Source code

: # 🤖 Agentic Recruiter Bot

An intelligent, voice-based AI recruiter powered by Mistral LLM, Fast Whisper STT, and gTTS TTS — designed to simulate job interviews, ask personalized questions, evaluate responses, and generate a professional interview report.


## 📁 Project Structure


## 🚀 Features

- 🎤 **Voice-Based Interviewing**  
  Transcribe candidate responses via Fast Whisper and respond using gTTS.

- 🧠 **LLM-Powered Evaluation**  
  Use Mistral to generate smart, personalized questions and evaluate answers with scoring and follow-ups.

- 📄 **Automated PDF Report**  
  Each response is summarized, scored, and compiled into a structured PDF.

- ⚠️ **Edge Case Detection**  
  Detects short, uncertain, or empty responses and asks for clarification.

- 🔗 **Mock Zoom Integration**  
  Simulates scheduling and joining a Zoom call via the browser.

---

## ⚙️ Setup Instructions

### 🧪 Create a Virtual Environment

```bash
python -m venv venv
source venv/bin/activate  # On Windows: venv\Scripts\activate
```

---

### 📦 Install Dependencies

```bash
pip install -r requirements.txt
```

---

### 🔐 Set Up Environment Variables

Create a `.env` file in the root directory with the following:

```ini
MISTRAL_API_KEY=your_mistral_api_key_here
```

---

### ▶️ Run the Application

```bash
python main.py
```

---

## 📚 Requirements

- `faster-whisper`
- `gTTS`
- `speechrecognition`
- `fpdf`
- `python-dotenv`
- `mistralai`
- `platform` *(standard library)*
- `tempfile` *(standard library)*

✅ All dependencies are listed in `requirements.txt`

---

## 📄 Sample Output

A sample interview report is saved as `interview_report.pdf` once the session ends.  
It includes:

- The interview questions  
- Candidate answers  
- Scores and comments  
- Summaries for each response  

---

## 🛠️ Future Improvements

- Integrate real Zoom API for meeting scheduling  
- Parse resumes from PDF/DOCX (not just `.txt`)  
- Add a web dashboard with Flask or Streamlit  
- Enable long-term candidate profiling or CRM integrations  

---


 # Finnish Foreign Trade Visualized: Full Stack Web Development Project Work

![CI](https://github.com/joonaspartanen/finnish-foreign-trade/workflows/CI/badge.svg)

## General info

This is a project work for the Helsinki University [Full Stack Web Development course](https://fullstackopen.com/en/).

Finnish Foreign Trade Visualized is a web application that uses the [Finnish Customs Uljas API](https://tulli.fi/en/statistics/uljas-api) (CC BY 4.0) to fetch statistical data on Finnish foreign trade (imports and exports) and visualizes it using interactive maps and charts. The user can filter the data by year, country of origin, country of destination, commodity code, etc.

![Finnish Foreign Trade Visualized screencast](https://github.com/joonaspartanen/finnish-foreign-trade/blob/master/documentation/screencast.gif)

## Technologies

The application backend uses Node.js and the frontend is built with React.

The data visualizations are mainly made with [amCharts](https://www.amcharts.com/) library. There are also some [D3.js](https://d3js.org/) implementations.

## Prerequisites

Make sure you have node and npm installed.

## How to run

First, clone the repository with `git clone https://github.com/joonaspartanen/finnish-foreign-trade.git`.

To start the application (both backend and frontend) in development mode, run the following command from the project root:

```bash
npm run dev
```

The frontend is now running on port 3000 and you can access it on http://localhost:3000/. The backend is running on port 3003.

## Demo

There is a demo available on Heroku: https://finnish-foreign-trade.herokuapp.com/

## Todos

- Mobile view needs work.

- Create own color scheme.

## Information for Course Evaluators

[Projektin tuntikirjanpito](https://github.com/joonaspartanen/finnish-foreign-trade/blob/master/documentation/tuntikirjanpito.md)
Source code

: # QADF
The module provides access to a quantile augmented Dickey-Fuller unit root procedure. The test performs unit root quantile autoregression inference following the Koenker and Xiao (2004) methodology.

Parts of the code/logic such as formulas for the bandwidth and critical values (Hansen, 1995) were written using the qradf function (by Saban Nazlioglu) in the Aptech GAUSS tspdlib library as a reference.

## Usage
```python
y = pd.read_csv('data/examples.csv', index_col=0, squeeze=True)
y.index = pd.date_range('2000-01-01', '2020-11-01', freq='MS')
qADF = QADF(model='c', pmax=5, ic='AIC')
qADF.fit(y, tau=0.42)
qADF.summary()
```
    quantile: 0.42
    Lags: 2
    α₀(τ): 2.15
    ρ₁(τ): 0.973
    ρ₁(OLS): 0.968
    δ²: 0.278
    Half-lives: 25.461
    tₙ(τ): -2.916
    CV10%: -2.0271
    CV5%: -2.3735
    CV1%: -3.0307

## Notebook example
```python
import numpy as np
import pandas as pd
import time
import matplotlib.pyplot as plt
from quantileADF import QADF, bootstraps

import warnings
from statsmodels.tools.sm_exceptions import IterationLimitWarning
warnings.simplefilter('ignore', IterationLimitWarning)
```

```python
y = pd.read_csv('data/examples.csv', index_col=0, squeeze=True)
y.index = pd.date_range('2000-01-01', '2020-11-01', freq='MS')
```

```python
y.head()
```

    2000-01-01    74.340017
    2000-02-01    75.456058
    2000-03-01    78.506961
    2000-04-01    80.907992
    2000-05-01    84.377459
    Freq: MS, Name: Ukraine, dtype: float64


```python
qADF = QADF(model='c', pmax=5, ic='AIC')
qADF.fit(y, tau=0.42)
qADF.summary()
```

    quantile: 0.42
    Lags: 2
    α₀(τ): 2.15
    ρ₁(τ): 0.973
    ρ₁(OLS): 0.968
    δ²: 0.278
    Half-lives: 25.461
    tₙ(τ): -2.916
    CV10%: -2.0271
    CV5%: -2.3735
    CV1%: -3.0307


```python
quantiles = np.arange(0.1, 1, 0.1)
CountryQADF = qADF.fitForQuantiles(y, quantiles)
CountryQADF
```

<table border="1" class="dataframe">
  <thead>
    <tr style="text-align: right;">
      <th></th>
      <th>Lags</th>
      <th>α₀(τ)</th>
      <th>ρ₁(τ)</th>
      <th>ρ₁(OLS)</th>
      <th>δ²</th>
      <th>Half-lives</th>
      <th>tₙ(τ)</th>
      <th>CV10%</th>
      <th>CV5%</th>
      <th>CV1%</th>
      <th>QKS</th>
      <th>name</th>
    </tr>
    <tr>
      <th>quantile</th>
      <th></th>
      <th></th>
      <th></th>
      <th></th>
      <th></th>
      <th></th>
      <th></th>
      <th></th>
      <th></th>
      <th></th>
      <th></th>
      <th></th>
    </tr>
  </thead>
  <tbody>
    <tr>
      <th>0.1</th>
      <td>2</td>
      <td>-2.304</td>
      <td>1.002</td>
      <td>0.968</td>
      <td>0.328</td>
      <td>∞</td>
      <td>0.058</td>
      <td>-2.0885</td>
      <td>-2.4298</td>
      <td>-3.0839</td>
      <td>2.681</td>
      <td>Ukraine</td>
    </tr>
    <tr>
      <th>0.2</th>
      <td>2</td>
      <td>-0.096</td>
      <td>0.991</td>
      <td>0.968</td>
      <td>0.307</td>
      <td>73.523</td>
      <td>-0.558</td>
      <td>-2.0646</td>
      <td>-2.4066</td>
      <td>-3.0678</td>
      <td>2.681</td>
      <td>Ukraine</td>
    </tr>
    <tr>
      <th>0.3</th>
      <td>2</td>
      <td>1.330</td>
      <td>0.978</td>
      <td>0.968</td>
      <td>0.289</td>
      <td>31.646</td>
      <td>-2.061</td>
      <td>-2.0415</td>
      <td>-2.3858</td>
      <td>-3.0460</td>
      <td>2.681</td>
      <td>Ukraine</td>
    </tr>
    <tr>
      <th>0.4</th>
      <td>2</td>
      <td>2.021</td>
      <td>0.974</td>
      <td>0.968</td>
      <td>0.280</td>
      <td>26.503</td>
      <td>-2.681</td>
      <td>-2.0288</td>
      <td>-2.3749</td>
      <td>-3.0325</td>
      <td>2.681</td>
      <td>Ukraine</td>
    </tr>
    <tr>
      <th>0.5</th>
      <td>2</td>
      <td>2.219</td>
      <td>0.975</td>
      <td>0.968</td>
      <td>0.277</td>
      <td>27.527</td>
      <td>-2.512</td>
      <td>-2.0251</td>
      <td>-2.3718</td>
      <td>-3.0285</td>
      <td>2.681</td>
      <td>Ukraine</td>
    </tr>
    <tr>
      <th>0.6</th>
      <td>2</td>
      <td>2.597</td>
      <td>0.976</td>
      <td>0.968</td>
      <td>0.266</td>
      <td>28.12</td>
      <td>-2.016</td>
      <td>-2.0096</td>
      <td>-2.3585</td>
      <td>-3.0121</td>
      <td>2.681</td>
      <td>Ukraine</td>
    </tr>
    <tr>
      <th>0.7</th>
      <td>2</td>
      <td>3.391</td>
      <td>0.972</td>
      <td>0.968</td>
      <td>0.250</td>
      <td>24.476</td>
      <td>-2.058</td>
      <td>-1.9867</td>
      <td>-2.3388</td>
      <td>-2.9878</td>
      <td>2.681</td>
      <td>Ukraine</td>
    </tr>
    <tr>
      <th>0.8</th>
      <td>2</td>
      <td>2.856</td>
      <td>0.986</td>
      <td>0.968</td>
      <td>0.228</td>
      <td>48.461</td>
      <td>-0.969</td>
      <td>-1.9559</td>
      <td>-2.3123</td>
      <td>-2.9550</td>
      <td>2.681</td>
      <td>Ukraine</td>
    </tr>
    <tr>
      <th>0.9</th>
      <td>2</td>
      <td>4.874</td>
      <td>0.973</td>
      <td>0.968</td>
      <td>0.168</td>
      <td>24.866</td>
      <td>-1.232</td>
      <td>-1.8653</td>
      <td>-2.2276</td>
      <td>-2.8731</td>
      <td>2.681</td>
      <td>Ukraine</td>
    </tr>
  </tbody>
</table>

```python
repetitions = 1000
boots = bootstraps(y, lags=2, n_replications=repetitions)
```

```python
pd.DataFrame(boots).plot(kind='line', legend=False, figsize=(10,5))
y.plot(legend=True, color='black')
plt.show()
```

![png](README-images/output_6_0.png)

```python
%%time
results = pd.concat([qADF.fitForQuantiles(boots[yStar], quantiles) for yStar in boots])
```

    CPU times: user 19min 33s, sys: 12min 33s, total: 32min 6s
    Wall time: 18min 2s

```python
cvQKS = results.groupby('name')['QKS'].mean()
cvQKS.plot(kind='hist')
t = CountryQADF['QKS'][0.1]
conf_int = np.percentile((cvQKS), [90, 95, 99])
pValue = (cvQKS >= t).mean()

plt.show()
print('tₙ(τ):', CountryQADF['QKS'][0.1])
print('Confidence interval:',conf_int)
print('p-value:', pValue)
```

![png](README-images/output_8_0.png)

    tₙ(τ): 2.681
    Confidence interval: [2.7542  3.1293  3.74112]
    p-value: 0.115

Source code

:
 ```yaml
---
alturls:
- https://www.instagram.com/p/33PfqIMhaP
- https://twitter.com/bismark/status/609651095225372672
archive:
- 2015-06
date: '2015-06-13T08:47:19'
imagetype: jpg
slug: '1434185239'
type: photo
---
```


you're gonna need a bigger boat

────────────────────────────────────────

*Exercise instructions*. The answer must consist of every line from the entries above that contains "responses".

*Task response*.
An intelligent, voice-based AI recruiter powered by Mistral LLM, Fast Whisper STT, and gTTS TTS — designed to simulate job interviews, ask personalized questions, evaluate responses, and generate a professional interview report.
  Transcribe candidate responses via Fast Whisper and respond using gTTS.
  Detects short, uncertain, or empty responses and asks for clarification.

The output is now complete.